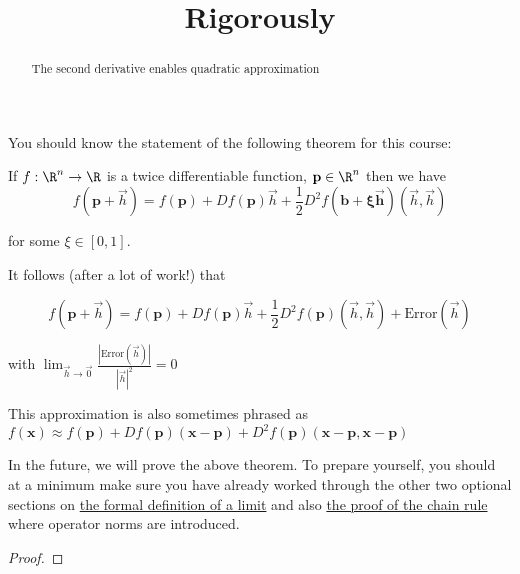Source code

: \documentclass{ximera}
\title{Rigorously}
\begin{document}
	\begin{abstract}
		The second derivative enables quadratic approximation
	\end{abstract}
	
	You should know the statement of the following theorem for this course:
	
	\begin{theorem}
		If $f:\R^n \to \R$ is a twice differentiable function, $\mathbf{p} \in \R^n$ then we have
		\[
			f(\mathbf{p} + \vec{h}) = f(\mathbf{p})+ Df(\mathbf{p})\vec{h}+\frac{1}{2}D^2f(\mathbf{b+\xi\vec{h}})(\vec{h},\vec{h})
		\]
		
		for some $\xi \in [0,1]$.
		
		It follows (after a lot of work!) that
		
		\[
			f(\mathbf{p} + \vec{h}) = f(\mathbf{p})+ Df(\mathbf{p})\vec{h}+\frac{1}{2}D^2f(\mathbf{p})(\vec{h},\vec{h})+ \textrm{Error}(\vec{h})
		\]
		
		with $\displaystyle\lim_{\vec{h} \to \vec{0}} \frac{|\textrm{Error}(\vec{h})|}{|\vec{h}|^2} = 0$
	\end{theorem}
	
	This approximation is also sometimes phrased as 
	$f(\mathbf{x}) \approx f(\mathbf{p}) + Df(\mathbf{p})(\mathbf{x}-\mathbf{p})+D^2f(\mathbf{p})(\mathbf{x}-\mathbf{p},\mathbf{x}-\mathbf{p})$
	
	In the future, we will prove the above theorem. 	To prepare yourself, you should at a minimum make sure you have already worked through 
	the other two optional sections on \href{http://ximera.osu.edu/course/kisonecat/m2o2c2/course/activity/week2/limits/formal-limit/}{the formal definition of a limit} 
	and also \href{http://ximera.osu.edu/course/kisonecat/m2o2c2/course/activity/week2/chain-rule/proof/}{ the proof of the chain rule} where operator norms are introduced.
	
	\begin{proof}
	\end{proof}

	
	
\end{document}

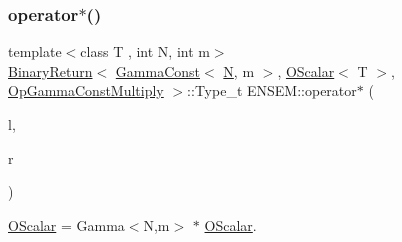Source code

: \subsubsection{\texorpdfstring{operator$\ast$()}{operator*()}\hspace{0.1cm}{\footnotesize\ttfamily [2/5]}}
{\footnotesize\ttfamily template$<$class T , int N, int m$>$ \\
\mbox{\hyperlink{structENSEM_1_1BinaryReturn}{Binary\+Return}}$<$ \mbox{\hyperlink{classENSEM_1_1GammaConst}{Gamma\+Const}}$<$ \mbox{\hyperlink{adat__devel_2lib_2hadron_2operator__name__util_8cc_a7722c8ecbb62d99aee7ce68b1752f337}{N}}, m $>$, \mbox{\hyperlink{classENSEM_1_1OScalar}{O\+Scalar}}$<$ T $>$, \mbox{\hyperlink{structENSEM_1_1OpGammaConstMultiply}{Op\+Gamma\+Const\+Multiply}} $>$\+::Type\+\_\+t E\+N\+S\+E\+M\+::operator$\ast$ (\begin{DoxyParamCaption}\item[{const \mbox{\hyperlink{classENSEM_1_1GammaConst}{Gamma\+Const}}$<$ \mbox{\hyperlink{adat__devel_2lib_2hadron_2operator__name__util_8cc_a7722c8ecbb62d99aee7ce68b1752f337}{N}}, m $>$ \&}]{l,  }\item[{const \mbox{\hyperlink{classENSEM_1_1OScalar}{O\+Scalar}}$<$ T $>$ \&}]{r }\end{DoxyParamCaption})\hspace{0.3cm}{\ttfamily [inline]}}



\mbox{\hyperlink{classENSEM_1_1OScalar}{O\+Scalar}} = Gamma$<$\+N,m$>$ $\ast$ \mbox{\hyperlink{classENSEM_1_1OScalar}{O\+Scalar}}. 

\mbox{\label{group__obsscalar_ga1a9ed6642b9c94843e7a8c143c2f0236}} 
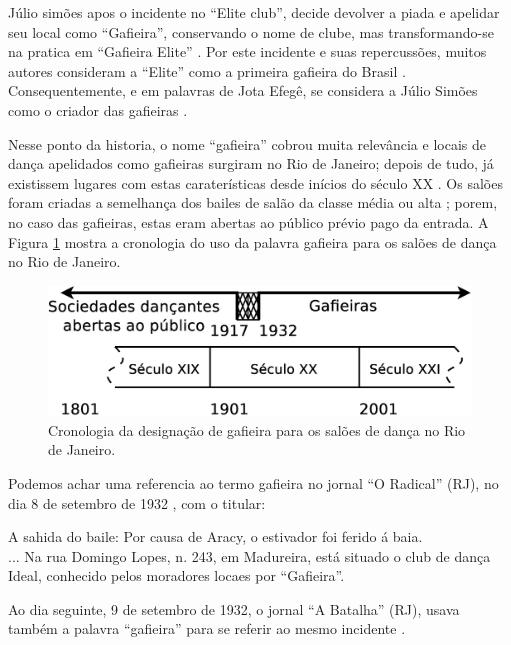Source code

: Júlio simões apos o incidente no ``Elite club'', 
decide devolver a piada e apelidar seu local como 
``Gafieira'', conservando o nome de clube, 
mas transformando-se na pratica em ``Gafieira Elite'' \cite[pp. 79]{moura1995tia} \cite[pp. 6 - Tribuna Bis]{gafieiraaredeout3}.
Por este incidente e suas repercussões, 
muitos autores consideram a ``Elite'' como a primeira gafieira do Brasil \cite{cabral2016elisete} \cite[pp. 84]{cabral1996escolas}.
Consequentemente, e em palavras de Jota Efegê, 
se considera a Júlio Simões como o criador das gafieiras \cite[pp. 3 - cad. 3]{juliosimoes}.

Nesse ponto da historia, 
o nome ``gafieira'' cobrou muita relevância e locais de dança apelidados como gafieiras surgiram no Rio de Janeiro;
depois de tudo, já existissem lugares com estas caraterísticas desde inícios do século XX \cite[pp. 49]{diniz2003almanaque}.
Os salões foram criadas a semelhança dos bailes de salão da classe média ou alta \cite[pp. 78]{coutinho2006cronistas}; 
porem, no caso das gafieiras, estas eram abertas ao público prévio pago da entrada.
A Figura \ref{fig:gafieiracrono} mostra a cronologia do uso da palavra gafieira para os salões de dança no Rio de Janeiro.
\begin{figure}[h]
  \centering
    \includegraphics[width=1.0\textwidth]{chapters/cap-historia-gafieiras/gafieira-crono.eps}
  \caption{Cronologia da designação de gafieira para os salões de dança no Rio de Janeiro.}
  \label{fig:gafieiracrono}
\end{figure}


Podemos achar uma referencia ao termo gafieira no jornal ``O Radical'' (RJ),
no dia 8 de setembro de 1932 \cite[pp. 12]{gafieirajournaloradical1},
com o titular:
\begin{citando}%
A sahida do baile: Por causa de Aracy, o estivador foi ferido á baia.\\
... Na rua Domingo Lopes, n. 243, em Madureira, está situado o club de dança Ideal, 
conhecido pelos moradores locaes por ``Gafieira''.
\end{citando} 
Ao dia seguinte, 9 de setembro de 1932, o jornal ``A Batalha'' (RJ), 
usava também a palavra ``gafieira'' para se referir ao mesmo incidente \cite[pp. 8]{gafieirajournalabatalha1}.

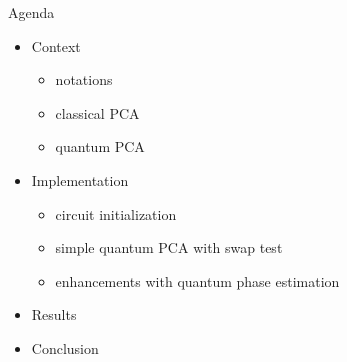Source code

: \begin{frame}{Agenda}
  \begin{minipage}{1.0\textwidth}
    \begin{itemize}
      \item Context
      \begin{itemize}
        \item notations
        \item classical PCA
        \item quantum PCA
      \end{itemize}
      \item Implementation
          \begin{itemize}
            \item circuit initialization
            \item simple quantum PCA with swap test
            \item enhancements with quantum phase estimation
          \end{itemize}
      \item Results
      \item Conclusion
    \end{itemize}
  \end{minipage}
\end{frame}
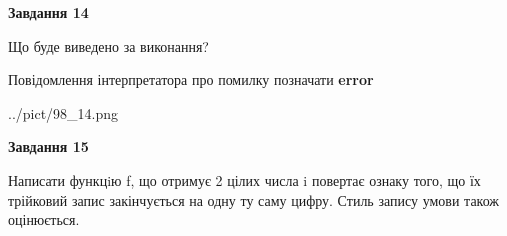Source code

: \documentclass[11pt, ukrainian]{article}
\begin{document}
{\begin {large}
{\begin {center}\textbf{Завдання 14}\end {center}}\par
Що буде виведено за виконання? \par
Повідомлення інтерпретатора про помилку позначати \textbf{error}

\begin{center}
	{../pict/98_14.png}
\end{center}
\newpage

{\begin {center}\textbf{Завдання 15}\end {center}}\par

Написати функцiю f, що отримує 2 цілих числа i повертає ознаку того, що їх трійковий запис закінчується на одну ту саму цифру. Стиль запису умови також оцінюється.\par
\newpage

\end {large}}
\end{document}
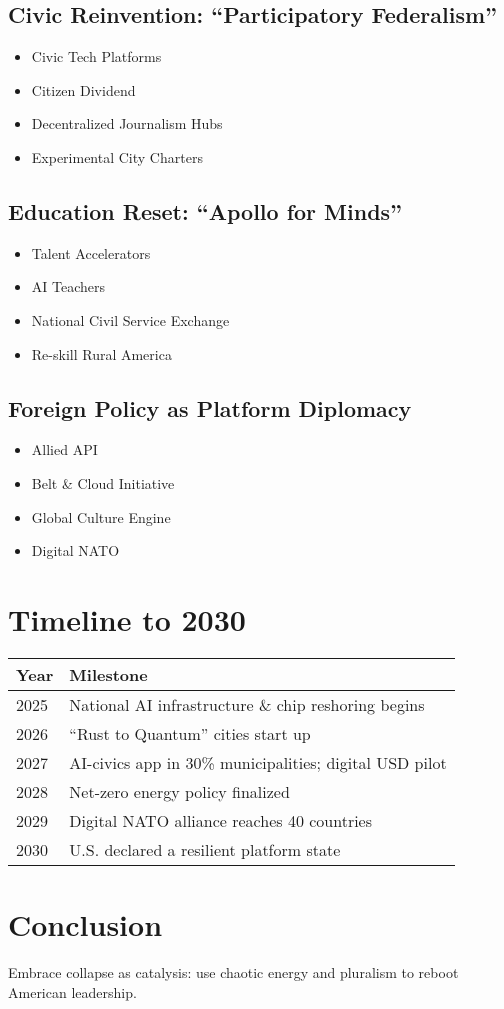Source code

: \documentclass[11pt]{article}
\begin{document}
\subsection{Civic Reinvention: “Participatory Federalism”}
\begin{itemize}
    \item Civic Tech Platforms
    \item Citizen Dividend
    \item Decentralized Journalism Hubs
    \item Experimental City Charters
\end{itemize}

\subsection{Education Reset: “Apollo for Minds”}
\begin{itemize}
    \item Talent Accelerators
    \item AI Teachers
    \item National Civil Service Exchange
    \item Re-skill Rural America
\end{itemize}

\subsection{Foreign Policy as Platform Diplomacy}
\begin{itemize}
    \item Allied API
    \item Belt \& Cloud Initiative
    \item Global Culture Engine
    \item Digital NATO
\end{itemize}

\section{Timeline to 2030}
\begin{tabular}{ll}
\hline
Year & Milestone \\
\hline
2025 & National AI infrastructure \& chip reshoring begins \\
2026 & “Rust to Quantum” cities start up \\
2027 & AI-civics app in 30\% municipalities; digital USD pilot \\
2028 & Net-zero energy policy finalized \\
2029 & Digital NATO alliance reaches 40 countries \\
2030 & U.S. declared a resilient platform state \\
\hline
\end{tabular}

\section{Conclusion}
Embrace collapse as catalysis: use chaotic energy and pluralism to reboot American leadership.



\end{document}
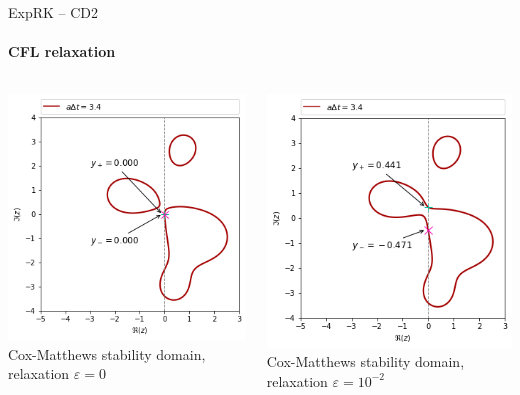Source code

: \documentclass{beamer}
\begin{document}
\begin{frame}{ExpRK -- CD2}
  \framesubtitle{CFL relaxation}
  \begin{columns}
    \begin{column}{0.5\textwidth}\centering
      \includegraphics[width=\textwidth]{img/CM_sd_ymax_e0p00.png}
      Cox-Matthews stability domain, relaxation $\varepsilon = 0$
    \end{column}
    \begin{column}{0.5\textwidth}\centering
      \includegraphics[width=\textwidth]{img/CM_sd_ymax_e0p01.png}
      Cox-Matthews stability domain, relaxation $\varepsilon = 10^{-2}$
    \end{column}
  \end{columns}
\end{frame}
\end{document}
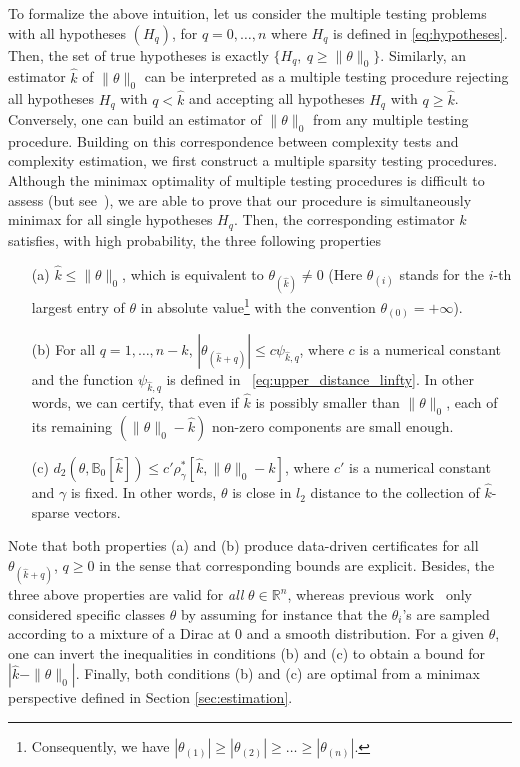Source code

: \documentclass[twoside,11pt]{article}
\def\bbB{\mathbb{B}}
\newcommand{\<}{\langle}
\renewcommand{\>}{\rangle}
\begin{document}
To formalize the above intuition, let us consider the multiple testing problems with all hypotheses $(H_{q})$, for $q=0,\ldots, n$ where $H_{q}$ is defined in \eqref{eq:hypotheses}. Then, the set of true hypotheses is exactly  $\{H_{q},\  q\geq \|\theta\|_0\}$. Similarly, an estimator $\widehat{k}$ of $\|\theta\|_0$ can be interpreted as a multiple testing procedure rejecting all hypotheses $H_{q}$ with $q< \widehat{k}$ and accepting all hypotheses $H_q$ with $q\geq \widehat{k}$. Conversely, one can build an estimator of $\|\theta\|_0$ from any multiple testing procedure. Building on this correspondence between  complexity tests and complexity estimation, we first construct a multiple sparsity testing procedures. Although the minimax optimality of multiple testing procedures is difficult to assess (but see~\cite{2016_fromont}), we are able to prove that our procedure is simultaneously minimax for all single hypotheses $H_{q}$. 
 Then, the corresponding estimator $\widehat{k}$ satisfies, with high probability, the three following properties
\begin{enumerate}
 \item[(a)] $\widehat{k}\leq \|\theta\|_0$, which is equivalent to $\theta_{(\widehat{k})}\neq 0$ (Here $\theta_{(i)}$ stands  for the $i$-th largest entry of $\theta$ in absolute value\footnote{Consequently, we have $|\theta_{(1)}|\geq|\theta_{(2)}|\geq \ldots \geq |\theta_{(n)}|$.} with the convention $\theta_{(0)}=+\infty$).
 \item[(b)] For all $q=1,\ldots, n-\widehat{k}$,  $|\theta_{(\widehat{k}+q)}|\leq c\psi_{\hat{k},q}$, 
where $c$ is a numerical constant and the function $\psi_{\widehat{k},q}$ is defined in ~\eqref{eq:upper_distance_linfty}. In other words, we can certify, that even if 
 $\widehat{k}$ is possibly smaller than $\|\theta\|_0$, each of its remaining $(\|\theta\|_0-\widehat{k})$ non-zero components are small enough. 
 \item [(c)]  $d_2(\theta,\bbB_0[\widehat{k}])\leq c' \rho_{\gamma}^{*}[\widehat{k}, \|\theta\|_0-\widehat{k}]$, where $c'$ is a numerical constant and $\gamma$ is fixed. In other words, $\theta$ is close in $l_2$ distance to the collection of $\widehat{k}$-sparse vectors.
\end{enumerate}
Note that both properties (a) and (b) produce data-driven certificates for all $\theta_{(\widehat{k}+q)}$,  $q\geq 0$ in the sense that corresponding bounds are explicit. 
Besides, the three above properties are valid  for {\it all} $\theta\in \mathbb{R}^n$, whereas previous work~\cite{MR2382653,MR2325113,MR2589318} only considered specific classes $\theta$ by assuming for instance that the $\theta_i$'s are sampled according to a mixture of a Dirac at $0$ and a smooth distribution. For a given $\theta$, one can invert the inequalities in conditions (b) and (c) to obtain a bound for $|\widehat{k}-\|\theta\|_0|$. Finally, both conditions (b) and (c) are optimal from a minimax perspective defined in Section \ref{sec:estimation}. 
\end{document}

◆ ◆ ◆

WHAT THIS TASK INVOLVES:
Find and copy each line of the material that holds the word "zero".

TASK SOLUTION:
2028 & Net-zero energy policy finalized \\
 $\widehat{k}$ is possibly smaller than $\|\theta\|_0$, each of its remaining $(\|\theta\|_0-\widehat{k})$ non-zero components are small enough. 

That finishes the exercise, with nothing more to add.